### Task goal
From the first line to the last, print the data exactly as it appears.

(Items from a data source)
===
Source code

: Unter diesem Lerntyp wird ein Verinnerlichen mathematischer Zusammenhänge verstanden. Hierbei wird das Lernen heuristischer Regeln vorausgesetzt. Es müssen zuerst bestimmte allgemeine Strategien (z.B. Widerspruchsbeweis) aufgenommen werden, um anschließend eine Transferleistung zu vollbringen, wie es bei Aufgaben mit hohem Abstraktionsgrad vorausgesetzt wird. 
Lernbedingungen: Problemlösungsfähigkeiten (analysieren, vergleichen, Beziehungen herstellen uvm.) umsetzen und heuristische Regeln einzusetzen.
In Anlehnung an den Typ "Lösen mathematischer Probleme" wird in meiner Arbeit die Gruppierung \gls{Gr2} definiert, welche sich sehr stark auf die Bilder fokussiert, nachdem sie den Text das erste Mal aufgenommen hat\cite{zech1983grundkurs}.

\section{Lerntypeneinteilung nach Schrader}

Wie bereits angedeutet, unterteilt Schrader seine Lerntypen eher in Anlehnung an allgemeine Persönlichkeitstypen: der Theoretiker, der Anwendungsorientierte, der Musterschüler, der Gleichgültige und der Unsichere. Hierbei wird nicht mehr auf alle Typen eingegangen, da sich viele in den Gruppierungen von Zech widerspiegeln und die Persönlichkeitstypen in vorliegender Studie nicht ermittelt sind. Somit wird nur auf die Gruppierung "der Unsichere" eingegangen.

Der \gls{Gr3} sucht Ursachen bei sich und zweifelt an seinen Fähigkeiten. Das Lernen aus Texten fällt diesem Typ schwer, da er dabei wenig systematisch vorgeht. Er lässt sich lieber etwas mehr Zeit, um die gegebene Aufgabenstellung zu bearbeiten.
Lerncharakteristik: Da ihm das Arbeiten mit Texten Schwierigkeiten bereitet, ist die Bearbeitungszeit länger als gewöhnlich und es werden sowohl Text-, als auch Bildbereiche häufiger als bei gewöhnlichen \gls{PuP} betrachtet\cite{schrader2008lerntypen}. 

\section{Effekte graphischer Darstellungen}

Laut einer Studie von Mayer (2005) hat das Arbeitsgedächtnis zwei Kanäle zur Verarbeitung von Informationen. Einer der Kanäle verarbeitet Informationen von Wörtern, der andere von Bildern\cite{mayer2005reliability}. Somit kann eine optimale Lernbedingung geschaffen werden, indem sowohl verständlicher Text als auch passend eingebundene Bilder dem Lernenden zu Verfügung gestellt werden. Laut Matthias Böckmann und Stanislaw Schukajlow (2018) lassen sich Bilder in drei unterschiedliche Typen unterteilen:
===
### Solution to this exercise
Source code

: Unter diesem Lerntyp wird ein Verinnerlichen mathematischer Zusammenhänge verstanden. Hierbei wird das Lernen heuristischer Regeln vorausgesetzt. Es müssen zuerst bestimmte allgemeine Strategien (z.B. Widerspruchsbeweis) aufgenommen werden, um anschließend eine Transferleistung zu vollbringen, wie es bei Aufgaben mit hohem Abstraktionsgrad vorausgesetzt wird. 
Lernbedingungen: Problemlösungsfähigkeiten (analysieren, vergleichen, Beziehungen herstellen uvm.) umsetzen und heuristische Regeln einzusetzen.
In Anlehnung an den Typ "Lösen mathematischer Probleme" wird in meiner Arbeit die Gruppierung \gls{Gr2} definiert, welche sich sehr stark auf die Bilder fokussiert, nachdem sie den Text das erste Mal aufgenommen hat\cite{zech1983grundkurs}.

\section{Lerntypeneinteilung nach Schrader}

Wie bereits angedeutet, unterteilt Schrader seine Lerntypen eher in Anlehnung an allgemeine Persönlichkeitstypen: der Theoretiker, der Anwendungsorientierte, der Musterschüler, der Gleichgültige und der Unsichere. Hierbei wird nicht mehr auf alle Typen eingegangen, da sich viele in den Gruppierungen von Zech widerspiegeln und die Persönlichkeitstypen in vorliegender Studie nicht ermittelt sind. Somit wird nur auf die Gruppierung "der Unsichere" eingegangen.

Der \gls{Gr3} sucht Ursachen bei sich und zweifelt an seinen Fähigkeiten. Das Lernen aus Texten fällt diesem Typ schwer, da er dabei wenig systematisch vorgeht. Er lässt sich lieber etwas mehr Zeit, um die gegebene Aufgabenstellung zu bearbeiten.
Lerncharakteristik: Da ihm das Arbeiten mit Texten Schwierigkeiten bereitet, ist die Bearbeitungszeit länger als gewöhnlich und es werden sowohl Text-, als auch Bildbereiche häufiger als bei gewöhnlichen \gls{PuP} betrachtet\cite{schrader2008lerntypen}. 

\section{Effekte graphischer Darstellungen}

Laut einer Studie von Mayer (2005) hat das Arbeitsgedächtnis zwei Kanäle zur Verarbeitung von Informationen. Einer der Kanäle verarbeitet Informationen von Wörtern, der andere von Bildern\cite{mayer2005reliability}. Somit kann eine optimale Lernbedingung geschaffen werden, indem sowohl verständlicher Text als auch passend eingebundene Bilder dem Lernenden zu Verfügung gestellt werden. Laut Matthias Böckmann und Stanislaw Schukajlow (2018) lassen sich Bilder in drei unterschiedliche Typen unterteilen:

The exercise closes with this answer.